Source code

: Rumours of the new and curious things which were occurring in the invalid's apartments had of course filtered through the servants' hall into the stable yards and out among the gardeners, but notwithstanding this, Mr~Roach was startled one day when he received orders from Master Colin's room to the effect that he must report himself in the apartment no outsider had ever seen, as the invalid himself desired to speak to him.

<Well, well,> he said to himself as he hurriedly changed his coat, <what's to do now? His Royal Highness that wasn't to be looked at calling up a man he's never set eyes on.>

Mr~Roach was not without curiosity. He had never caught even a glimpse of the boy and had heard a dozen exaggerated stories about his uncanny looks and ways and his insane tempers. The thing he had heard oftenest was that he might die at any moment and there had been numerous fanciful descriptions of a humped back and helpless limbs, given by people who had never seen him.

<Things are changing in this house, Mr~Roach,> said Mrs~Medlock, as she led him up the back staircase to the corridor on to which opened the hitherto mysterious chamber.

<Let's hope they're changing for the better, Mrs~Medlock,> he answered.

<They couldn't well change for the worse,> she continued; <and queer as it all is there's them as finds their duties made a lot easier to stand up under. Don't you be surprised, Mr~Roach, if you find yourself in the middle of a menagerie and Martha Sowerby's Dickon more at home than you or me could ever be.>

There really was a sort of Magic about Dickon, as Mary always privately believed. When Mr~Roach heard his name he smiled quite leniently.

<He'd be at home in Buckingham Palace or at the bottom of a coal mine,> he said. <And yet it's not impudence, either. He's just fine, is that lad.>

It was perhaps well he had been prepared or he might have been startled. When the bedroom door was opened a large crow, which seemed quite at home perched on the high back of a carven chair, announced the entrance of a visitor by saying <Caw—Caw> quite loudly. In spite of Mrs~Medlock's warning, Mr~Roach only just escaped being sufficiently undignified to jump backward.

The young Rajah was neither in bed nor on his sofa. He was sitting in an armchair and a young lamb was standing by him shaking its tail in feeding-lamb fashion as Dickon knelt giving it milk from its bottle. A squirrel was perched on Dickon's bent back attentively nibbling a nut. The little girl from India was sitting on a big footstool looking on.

• What needs to be done: Output the lines of the records above exactly as they appear, from the line containing "<They couldn't well" through the line containing "It was perhaps".

• Response to the task:
<They couldn't well change for the worse,> she continued; <and queer as it all is there's them as finds their duties made a lot easier to stand up under. Don't you be surprised, Mr~Roach, if you find yourself in the middle of a menagerie and Martha Sowerby's Dickon more at home than you or me could ever be.>

There really was a sort of Magic about Dickon, as Mary always privately believed. When Mr~Roach heard his name he smiled quite leniently.

<He'd be at home in Buckingham Palace or at the bottom of a coal mine,> he said. <And yet it's not impudence, either. He's just fine, is that lad.>

It was perhaps well he had been prepared or he might have been startled. When the bedroom door was opened a large crow, which seemed quite at home perched on the high back of a carven chair, announced the entrance of a visitor by saying <Caw—Caw> quite loudly. In spite of Mrs~Medlock's warning, Mr~Roach only just escaped being sufficiently undignified to jump backward.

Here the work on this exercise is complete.